◆ Work task ◆
Quote the data below in full, please, without altering anything.

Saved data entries
== Segment start ==

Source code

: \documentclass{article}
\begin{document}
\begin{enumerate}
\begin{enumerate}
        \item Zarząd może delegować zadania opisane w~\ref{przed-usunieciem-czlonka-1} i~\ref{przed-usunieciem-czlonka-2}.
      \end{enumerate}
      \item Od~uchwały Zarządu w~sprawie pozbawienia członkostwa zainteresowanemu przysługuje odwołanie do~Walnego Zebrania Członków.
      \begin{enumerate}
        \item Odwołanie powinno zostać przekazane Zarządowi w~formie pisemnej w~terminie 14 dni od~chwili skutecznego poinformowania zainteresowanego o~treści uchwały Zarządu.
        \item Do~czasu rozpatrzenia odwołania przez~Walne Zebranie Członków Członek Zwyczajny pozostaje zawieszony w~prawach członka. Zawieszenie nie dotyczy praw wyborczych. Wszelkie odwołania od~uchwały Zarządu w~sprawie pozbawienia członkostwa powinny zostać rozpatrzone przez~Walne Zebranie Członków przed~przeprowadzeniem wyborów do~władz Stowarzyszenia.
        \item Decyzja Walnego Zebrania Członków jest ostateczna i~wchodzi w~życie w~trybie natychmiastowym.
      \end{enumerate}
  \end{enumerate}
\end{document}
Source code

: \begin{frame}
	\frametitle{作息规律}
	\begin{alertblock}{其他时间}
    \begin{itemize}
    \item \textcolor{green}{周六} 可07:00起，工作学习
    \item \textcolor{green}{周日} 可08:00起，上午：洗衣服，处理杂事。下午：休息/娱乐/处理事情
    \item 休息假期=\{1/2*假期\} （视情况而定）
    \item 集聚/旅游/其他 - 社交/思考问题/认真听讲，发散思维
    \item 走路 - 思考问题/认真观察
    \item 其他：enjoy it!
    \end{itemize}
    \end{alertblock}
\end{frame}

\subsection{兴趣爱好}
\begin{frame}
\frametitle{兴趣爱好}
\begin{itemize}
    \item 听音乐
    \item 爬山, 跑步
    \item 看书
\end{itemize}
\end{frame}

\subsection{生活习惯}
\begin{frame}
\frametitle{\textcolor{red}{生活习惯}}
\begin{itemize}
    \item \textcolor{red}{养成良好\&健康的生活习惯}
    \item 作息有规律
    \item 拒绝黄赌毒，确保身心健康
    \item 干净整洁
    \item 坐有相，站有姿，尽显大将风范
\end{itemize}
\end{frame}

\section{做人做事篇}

== Segment end ==

◆ Your solution ◆
Source code

: \documentclass{article}
\begin{document}
\begin{enumerate}
\begin{enumerate}
        \item Zarząd może delegować zadania opisane w~\ref{przed-usunieciem-czlonka-1} i~\ref{przed-usunieciem-czlonka-2}.
      \end{enumerate}
      \item Od~uchwały Zarządu w~sprawie pozbawienia członkostwa zainteresowanemu przysługuje odwołanie do~Walnego Zebrania Członków.
      \begin{enumerate}
        \item Odwołanie powinno zostać przekazane Zarządowi w~formie pisemnej w~terminie 14 dni od~chwili skutecznego poinformowania zainteresowanego o~treści uchwały Zarządu.
        \item Do~czasu rozpatrzenia odwołania przez~Walne Zebranie Członków Członek Zwyczajny pozostaje zawieszony w~prawach członka. Zawieszenie nie dotyczy praw wyborczych. Wszelkie odwołania od~uchwały Zarządu w~sprawie pozbawienia członkostwa powinny zostać rozpatrzone przez~Walne Zebranie Członków przed~przeprowadzeniem wyborów do~władz Stowarzyszenia.
        \item Decyzja Walnego Zebrania Członków jest ostateczna i~wchodzi w~życie w~trybie natychmiastowym.
      \end{enumerate}
  \end{enumerate}
\end{document}
Source code

: \begin{frame}
	\frametitle{作息规律}
	\begin{alertblock}{其他时间}
    \begin{itemize}
    \item \textcolor{green}{周六} 可07:00起，工作学习
    \item \textcolor{green}{周日} 可08:00起，上午：洗衣服，处理杂事。下午：休息/娱乐/处理事情
    \item 休息假期=\{1/2*假期\} （视情况而定）
    \item 集聚/旅游/其他 - 社交/思考问题/认真听讲，发散思维
    \item 走路 - 思考问题/认真观察
    \item 其他：enjoy it!
    \end{itemize}
    \end{alertblock}
\end{frame}

\subsection{兴趣爱好}
\begin{frame}
\frametitle{兴趣爱好}
\begin{itemize}
    \item 听音乐
    \item 爬山, 跑步
    \item 看书
\end{itemize}
\end{frame}

\subsection{生活习惯}
\begin{frame}
\frametitle{\textcolor{red}{生活习惯}}
\begin{itemize}
    \item \textcolor{red}{养成良好\&健康的生活习惯}
    \item 作息有规律
    \item 拒绝黄赌毒，确保身心健康
    \item 干净整洁
    \item 坐有相，站有姿，尽显大将风范
\end{itemize}
\end{frame}

\section{做人做事篇}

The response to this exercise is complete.